From [url="http://www.ccel.org/ccel/john_cross/dark_night.vii.x.html"]St. John of the Cross[/url] Dark Night, Chapter Ten:[quote]DURING the time, then, of the aridities of this night of sense (wherein God effects the change of which we have spoken above, drawing forth the soul from the life of sense into that of the spirit—that is, from meditation to contemplation—wherein it no longer has any power to work or to reason with its faculties concerning the things of God [. . .]

The way in which they are to conduct themselves in this night of sense is to devote themselves not at all to reasoning and meditation, since this is not the time for it, but to allow the soul to remain in peace and quietness [. . .]

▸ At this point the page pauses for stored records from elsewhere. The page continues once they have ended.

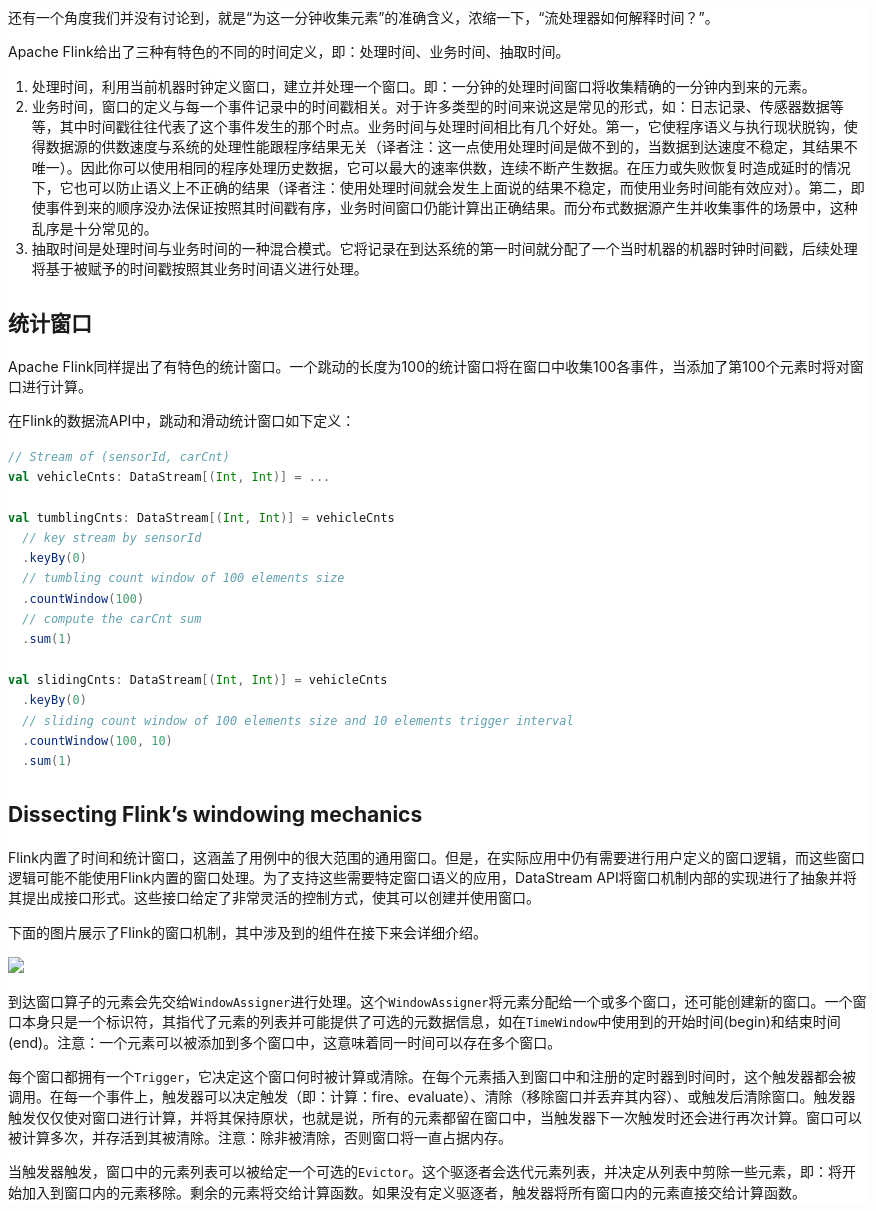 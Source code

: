 还有一个角度我们并没有讨论到，就是“为这一分钟收集元素”的准确含义，浓缩一下，“流处理器如何解释时间？”。

Apache Flink给出了三种有特色的不同的时间定义，即：处理时间、业务时间、抽取时间。

1. 处理时间，利用当前机器时钟定义窗口，建立并处理一个窗口。即：一分钟的处理时间窗口将收集精确的一分钟内到来的元素。
2. 业务时间，窗口的定义与每一个事件记录中的时间戳相关。对于许多类型的时间来说这是常见的形式，如：日志记录、传感器数据等等，其中时间戳往往代表了这个事件发生的那个时点。业务时间与处理时间相比有几个好处。第一，它使程序语义与执行现状脱钩，使得数据源的供数速度与系统的处理性能跟程序结果无关（译者注：这一点使用处理时间是做不到的，当数据到达速度不稳定，其结果不唯一）。因此你可以使用相同的程序处理历史数据，它可以最大的速率供数，连续不断产生数据。在压力或失败恢复时造成延时的情况下，它也可以防止语义上不正确的结果（译者注：使用处理时间就会发生上面说的结果不稳定，而使用业务时间能有效应对）。第二，即使事件到来的顺序没办法保证按照其时间戳有序，业务时间窗口仍能计算出正确结果。而分布式数据源产生并收集事件的场景中，这种乱序是十分常见的。
3. 抽取时间是处理时间与业务时间的一种混合模式。它将记录在到达系统的第一时间就分配了一个当时机器的机器时钟时间戳，后续处理将基于被赋予的时间戳按照其业务时间语义进行处理。

## 统计窗口

Apache Flink同样提出了有特色的统计窗口。一个跳动的长度为100的统计窗口将在窗口中收集100各事件，当添加了第100个元素时将对窗口进行计算。

在Flink的数据流API中，跳动和滑动统计窗口如下定义：

```scala
// Stream of (sensorId, carCnt)
val vehicleCnts: DataStream[(Int, Int)] = ...

val tumblingCnts: DataStream[(Int, Int)] = vehicleCnts
  // key stream by sensorId
  .keyBy(0)
  // tumbling count window of 100 elements size
  .countWindow(100)
  // compute the carCnt sum
  .sum(1)

val slidingCnts: DataStream[(Int, Int)] = vehicleCnts
  .keyBy(0)
  // sliding count window of 100 elements size and 10 elements trigger interval
  .countWindow(100, 10)
  .sum(1)
```

## Dissecting Flink’s windowing mechanics

Flink内置了时间和统计窗口，这涵盖了用例中的很大范围的通用窗口。但是，在实际应用中仍有需要进行用户定义的窗口逻辑，而这些窗口逻辑可能不能使用Flink内置的窗口处理。为了支持这些需要特定窗口语义的应用，DataStream API将窗口机制内部的实现进行了抽象并将其提出成接口形式。这些接口给定了非常灵活的控制方式，使其可以创建并使用窗口。

下面的图片展示了Flink的窗口机制，其中涉及到的组件在接下来会详细介绍。

![](./pics/window-mechanics.png)

到达窗口算子的元素会先交给`WindowAssigner`进行处理。这个`WindowAssigner`将元素分配给一个或多个窗口，还可能创建新的窗口。一个窗口本身只是一个标识符，其指代了元素的列表并可能提供了可选的元数据信息，如在`TimeWindow`中使用到的开始时间(begin)和结束时间(end)。注意：一个元素可以被添加到多个窗口中，这意味着同一时间可以存在多个窗口。

每个窗口都拥有一个`Trigger`，它决定这个窗口何时被计算或清除。在每个元素插入到窗口中和注册的定时器到时间时，这个触发器都会被调用。在每一个事件上，触发器可以决定触发（即：计算：fire、evaluate）、清除（移除窗口并丢弃其内容）、或触发后清除窗口。触发器触发仅仅使对窗口进行计算，并将其保持原状，也就是说，所有的元素都留在窗口中，当触发器下一次触发时还会进行再次计算。窗口可以被计算多次，并存活到其被清除。注意：除非被清除，否则窗口将一直占据内存。

当触发器触发，窗口中的元素列表可以被给定一个可选的`Evictor`。这个驱逐者会迭代元素列表，并决定从列表中剪除一些元素，即：将开始加入到窗口内的元素移除。剩余的元素将交给计算函数。如果没有定义驱逐者，触发器将所有窗口内的元素直接交给计算函数。
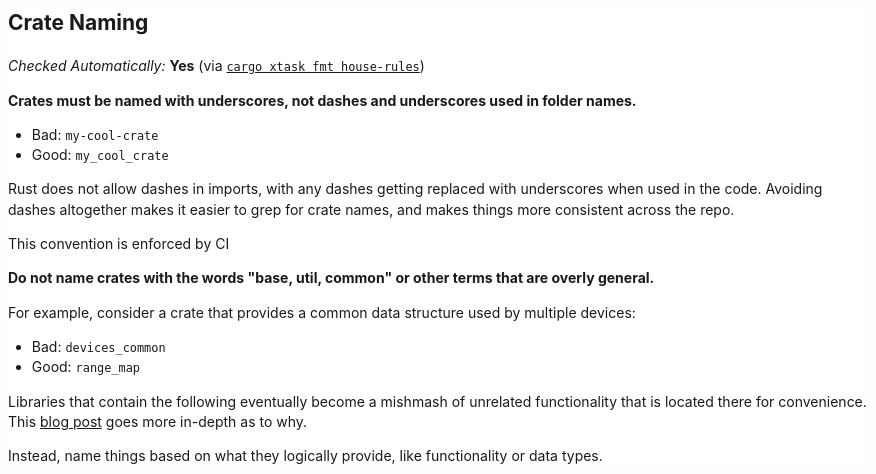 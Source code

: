 ## Crate Naming

_Checked Automatically:_ **Yes** (via [`cargo xtask fmt house-rules`](../dev_tools/xtask.md))

**Crates must be named with underscores, not dashes and underscores used in
folder names.**

- Bad: `my-cool-crate`
- Good: `my_cool_crate`

Rust does not allow dashes in imports, with any dashes getting replaced with
underscores when used in the code. Avoiding dashes altogether makes it easier to
grep for crate names, and makes things more consistent across the repo.

This convention is enforced by CI

**Do not name crates with the words "base, util, common" or other terms that are
overly general.**

For example, consider a crate that provides a common data structure used by
multiple devices:

- Bad: `devices_common`
- Good: `range_map`

Libraries that contain the following eventually become a mishmash of unrelated
functionality that is located there for convenience. This
[blog post](https://dave.cheney.net/2019/01/08/avoid-package-names-like-base-util-or-common)
goes more in-depth as to why.

Instead, name things based on what they logically provide, like functionality or
data types.
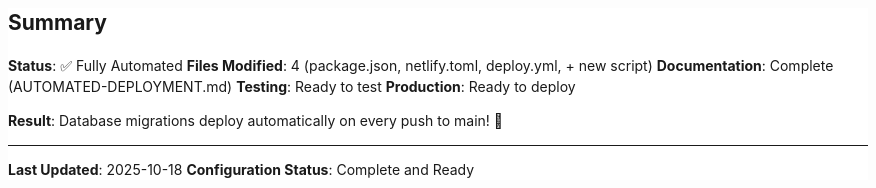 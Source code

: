## Summary

**Status**: ✅ Fully Automated
**Files Modified**: 4 (package.json, netlify.toml, deploy.yml, + new script)
**Documentation**: Complete (AUTOMATED-DEPLOYMENT.md)
**Testing**: Ready to test
**Production**: Ready to deploy

**Result**: Database migrations deploy automatically on every push to main! 🚀

---

**Last Updated**: 2025-10-18
**Configuration Status**: Complete and Ready
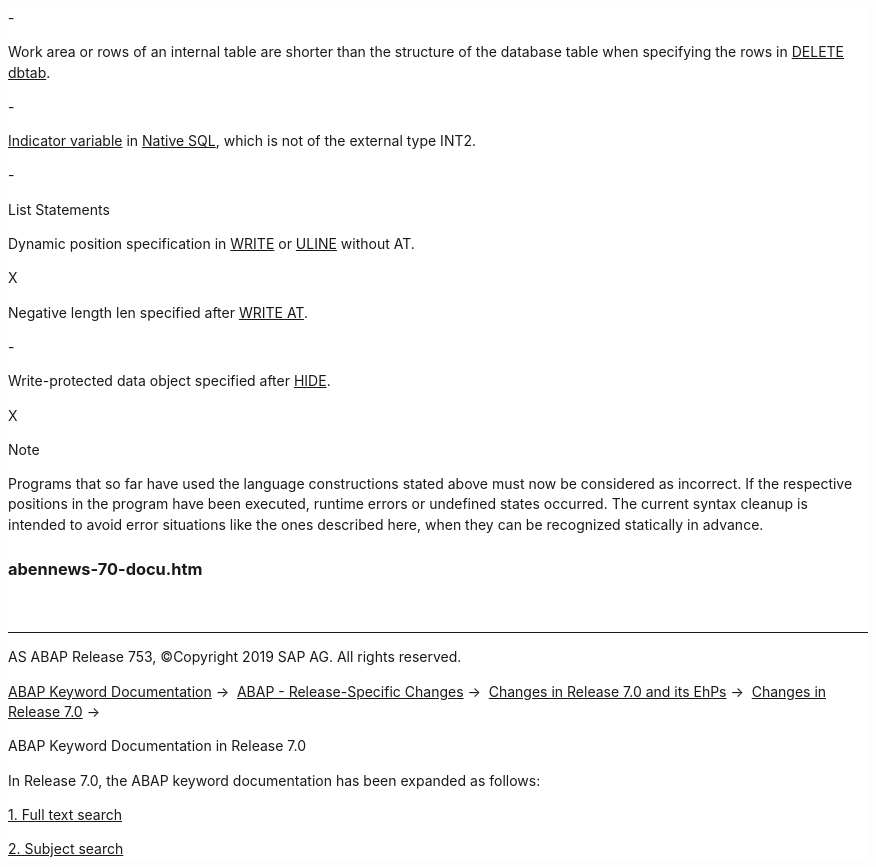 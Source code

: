 \-

Work area or rows of an internal table are shorter than the structure of the database table when specifying the rows in [DELETE dbtab](https://help.sap.com/doc/abapdocu_753_index_htm/7.53/en-US/abapdelete_source.htm).

\-

[Indicator variable](https://help.sap.com/doc/abapdocu_753_index_htm/7.53/en-US/abapexec_host.htm) in [Native SQL](https://help.sap.com/doc/abapdocu_753_index_htm/7.53/en-US/abennative_sql_glosry.htm "Glossary Entry"), which is not of the external type INT2.

\-

List Statements

Dynamic position specification in [WRITE](https://help.sap.com/doc/abapdocu_753_index_htm/7.53/en-US/abapwrite-.htm) or [ULINE](https://help.sap.com/doc/abapdocu_753_index_htm/7.53/en-US/abapuline.htm) without AT.

X

Negative length len specified after [WRITE AT](https://help.sap.com/doc/abapdocu_753_index_htm/7.53/en-US/abapwrite-.htm).

\-

Write-protected data object specified after [HIDE](https://help.sap.com/doc/abapdocu_753_index_htm/7.53/en-US/abaphide.htm).

X

Note

Programs that so far have used the language constructions stated above must now be considered as incorrect. If the respective positions in the program have been executed, runtime errors or undefined states occurred. The current syntax cleanup is intended to avoid error situations like the ones described here, when they can be recognized statically in advance.


### abennews-70-docu.htm

  

* * *

AS ABAP Release 753, ©Copyright 2019 SAP AG. All rights reserved.

[ABAP Keyword Documentation](https://help.sap.com/doc/abapdocu_753_index_htm/7.53/en-US/abenabap.htm) →  [ABAP - Release-Specific Changes](https://help.sap.com/doc/abapdocu_753_index_htm/7.53/en-US/abennews.htm) →  [Changes in Release 7.0 and its EhPs](https://help.sap.com/doc/abapdocu_753_index_htm/7.53/en-US/abennews-70_ehps.htm) →  [Changes in Release 7.0](https://help.sap.com/doc/abapdocu_753_index_htm/7.53/en-US/abennews-70.htm) → 

ABAP Keyword Documentation in Release 7.0

In Release 7.0, the ABAP keyword documentation has been expanded as follows:

[1\. Full text search](#!ABAP_MODIFICATION_1@1@)

[2\. Subject search](#!ABAP_MODIFICATION_2@2@)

What they must do is merely to leave the soul free and disencumbered and at rest from all knowledge and thought, troubling not themselves, in that state, about what they shall think or meditate upon, but contenting themselves with merely a peaceful and loving attentiveness toward God[/quote]
From St. Teresa of Avila's [url="http://www.ccel.org/ccel/teresa/castle2.ix.i.html"]Interior Castle[/url], describing the Fifth Mansions:
[quote]I said ‘some,’ but in reality there are very few who never enter this mansion: some more and some less, but most of them may be said at least to gain admittance into these rooms. [. . .]

Do not imagine that this state of prayer is, like the one preceding it, a sort of drowsiness (I call it ’drowsiness’ because the soul seems to slumber, being neither quite asleep nor wholly awake). In the prayer of union the soul is asleep, fast asleep, as regards the world and itself: in fact, during the short time this state lasts it is deprived of all feeling whatever, being unable to think on any subject, even if it wished. No effort is needed here to suspend the thoughts: if the soul can love it knows not how, nor whom it loves, nor what it desires. In fact, it has died entirely to this world, to live more truly than ever in God.[/quote]

I think, likely, saying a rosary in a group would still be possible, but I think solo vocal prayer it might become hard for an individual in either of the above-described states. Being unable to meditate at such a time would not be a failing on their part.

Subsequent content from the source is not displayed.